A study conducted by SRK Peru evaluated the application of several machine learning models for mineral prospectivity mapping of copper porphyry–skarn deposits in the Andahuaylas–Yauri metallogenic belt of southern Peru. Public geoscientific datasets, such as those from the Instituto Geológico Minero y Metalúrgico (INGEMMET), were integrated to construct evidential maps representing lithogeochemical, lithological, and structural factors relevant to the formation of the target deposit types. Four models — Random Forest (RF), Multilayer Perceptron (MLP), Convolutional Neural Network (CNN), and Graph Convolutional Network (GCN) — were compared to benchmark their performance in identifying areas with higher probabilities of mineral occurrence.
All models were assessed using spatial cross-validation based on geographic clustering to mitigate bias, given the limited and imbalanced number of positive mineral occurrence data points. The primary metric was the area under the ROC curve (AUC), with average results of 0.89 (RF), 0.912 (MLP), 0.901 (CNN), and 0.907 (GCN). Although the Multilayer Perceptron achieved the highest Area Under the Curve, the Graph Convolutional Network produced results with greater spatial and geological coherence, assigning high probabilities to geologically favorable areas and delineating new zones of potential interest consistent with known mineralizing processes.

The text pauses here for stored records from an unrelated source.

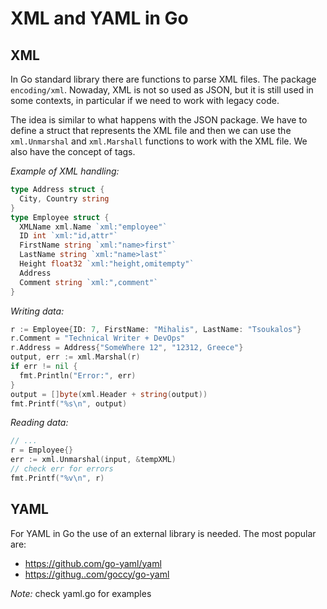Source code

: # XML and YAML in Go

## XML

In Go standard library there are functions to parse XML files. The package `encoding/xml`. Nowaday, XML is not so used as JSON, but it is still used in some contexts, in particular if we need to work with legacy code.

The idea is similar to what happens with the JSON package. We have to define a struct that represents the XML file and then we can use the `xml.Unmarshal` and `xml.Marshall` functions to work with the XML file. We also have the concept of tags.

*Example of XML handling:*

```go
type Address struct {
  City, Country string
}
type Employee struct {
  XMLName xml.Name `xml:"employee"`
  ID int `xml:"id,attr"`
  FirstName string `xml:"name>first"`
  LastName string `xml:"name>last"`
  Height float32 `xml:"height,omitempty"`
  Address
  Comment string `xml:",comment"`
}
```

*Writing data:*

```go
r := Employee{ID: 7, FirstName: "Mihalis", LastName: "Tsoukalos"}
r.Comment = "Technical Writer + DevOps"
r.Address = Address{"SomeWhere 12", "12312, Greece"}
output, err := xml.Marshal(r)
if err != nil {
  fmt.Println("Error:", err)
}
output = []byte(xml.Header + string(output))
fmt.Printf("%s\n", output)
```

*Reading data:*

```Go
// ...
r = Employee{}
err := xml.Unmarshal(input, &tempXML)
// check err for errors
fmt.Printf("%v\n", r)
```

## YAML

For YAML in Go the use of an external library is needed. The most popular are:

- <https://github.com/go-yaml/yaml>
- <https://githug..com/goccy/go-yaml>

*Note:* check yaml.go for examples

Furthermore, the prospectivity maps generated by the GCN showed a spatial logic more consistent with mineral systems models through their ability to incorporate spatial relationships within the data using graph structures. Unlike alternative approaches, which tended to overfit or failed to reflect significant geological variations, graph-based models offer distinct advantages for integrating complex spatial information in mineral exploration scenarios.
In conclusion, geological data quality and processing remain critical to the success of MPM, but artificial intelligence algorithms such as GCNs represent a significant advance in delineating and prioritizing exploration areas. These methods can effectively integrate both public and private data sources for mineral targeting.